**About this task:**
Give the entries again exactly as they appear, but without the images.

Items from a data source

══════════════════════════════

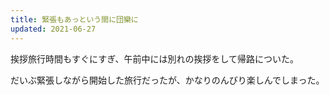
 ```yaml
---
title: 緊張もあっという間に団欒に
updated: 2021-06-27
---
```


挨拶旅行時間もすぐにすぎ、午前中には別れの挨拶をして帰路についた。

だいぶ緊張しながら開始した旅行だったが、かなりのんびり楽しんでしまった。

══════════════════════════════

**Written response:**
 ```yaml
---
title: 緊張もあっという間に団欒に
updated: 2021-06-27
---
```


挨拶旅行時間もすぐにすぎ、午前中には別れの挨拶をして帰路についた。

だいぶ緊張しながら開始した旅行だったが、かなりのんびり楽しんでしまった。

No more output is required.